Problem requirements: In your copy, the records appear word for word and the pictures do not appear at all.

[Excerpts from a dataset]
= = =

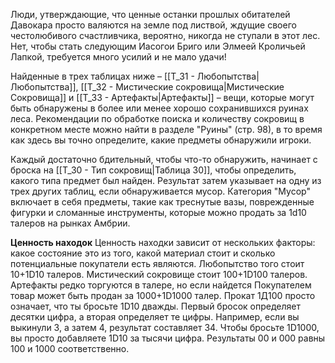 Люди, утверждающие, что ценные останки прошлых обитателей Давокара просто валяются на земле под листвой, ждущие своего честолюбивого счастливчика, вероятно, никогда не ступали в этот лес. Нет, чтобы стать следующим Иасогои Бриго или Элмеей Кроличьей Лапкой, требуется много усилий и не мало удачи!

Найденные в трех таблицах ниже – [[Т_31 - Любопытства|Любопытства]], [[Т_32 - Мистические сокровища|Мистические Сокровища]]  и [[Т_33  - Артефакты|Артефакты]] – вещи, которые могут быть обнаружены в более или менее хорошо сохранившихся руинах леса. Рекомендации по обработке поиска и количеству сокровищ в конкретном месте можно найти в разделе "Руины" (стр. 98), в то время как здесь вы точно определите, какие предметы обнаружили игроки.

Каждый достаточно бдительный, чтобы что-то обнаружить, начинает с броска на [[Т_30 - Тип сокровищ|Таблица 30]], чтобы определить, какого типа предмет был найден. Результат затем указывает на одну из трех других таблиц, если обнаруживается мусор. Категория "Мусор" включает в себя предметы, такие как треснутые вазы, поврежденные фигурки и сломанные инструменты, которые можно продать за 1d10 талеров на рынках Амбрии.

**Ценность находок**
Ценность находки зависит от нескольких факторы: какое состояние это из того, какой материал стоит и сколько потенциальные покупатели есть являются. Любопытство того стоит
10+1D10 талеров. Мистический сокровище стоит 100+1D100 талеров. Артефакты редко торгуются в талере, но если найдется Покупателем товар может быть продан за 1000+1D1000
талер. Прокат 1Д100 просто означает, что ты бросьте 1D10 дважды. Первый бросок определяет десятки цифра, а вторая определяет те цифры. Например, если вы выкинули
3, а затем 4, результат составляет 34. Чтобы бросьте 1D1000, вы просто добавляете
1D10 за тысячи цифра. Результаты 00 и 000 равны 100 и 1000 соответственно.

= = =

Task output:
 Люди, утверждающие, что ценные останки прошлых обитателей Давокара просто валяются на земле под листвой, ждущие своего честолюбивого счастливчика, вероятно, никогда не ступали в этот лес. Нет, чтобы стать следующим Иасогои Бриго или Элмеей Кроличьей Лапкой, требуется много усилий и не мало удачи!

Найденные в трех таблицах ниже – [[Т_31 - Любопытства|Любопытства]], [[Т_32 - Мистические сокровища|Мистические Сокровища]]  и [[Т_33  - Артефакты|Артефакты]] – вещи, которые могут быть обнаружены в более или менее хорошо сохранившихся руинах леса. Рекомендации по обработке поиска и количеству сокровищ в конкретном месте можно найти в разделе "Руины" (стр. 98), в то время как здесь вы точно определите, какие предметы обнаружили игроки.

Каждый достаточно бдительный, чтобы что-то обнаружить, начинает с броска на [[Т_30 - Тип сокровищ|Таблица 30]], чтобы определить, какого типа предмет был найден. Результат затем указывает на одну из трех других таблиц, если обнаруживается мусор. Категория "Мусор" включает в себя предметы, такие как треснутые вазы, поврежденные фигурки и сломанные инструменты, которые можно продать за 1d10 талеров на рынках Амбрии.

**Ценность находок**
Ценность находки зависит от нескольких факторы: какое состояние это из того, какой материал стоит и сколько потенциальные покупатели есть являются. Любопытство того стоит
10+1D10 талеров. Мистический сокровище стоит 100+1D100 талеров. Артефакты редко торгуются в талере, но если найдется Покупателем товар может быть продан за 1000+1D1000
талер. Прокат 1Д100 просто означает, что ты бросьте 1D10 дважды. Первый бросок определяет десятки цифра, а вторая определяет те цифры. Например, если вы выкинули
3, а затем 4, результат составляет 34. Чтобы бросьте 1D1000, вы просто добавляете
1D10 за тысячи цифра. Результаты 00 и 000 равны 100 и 1000 соответственно.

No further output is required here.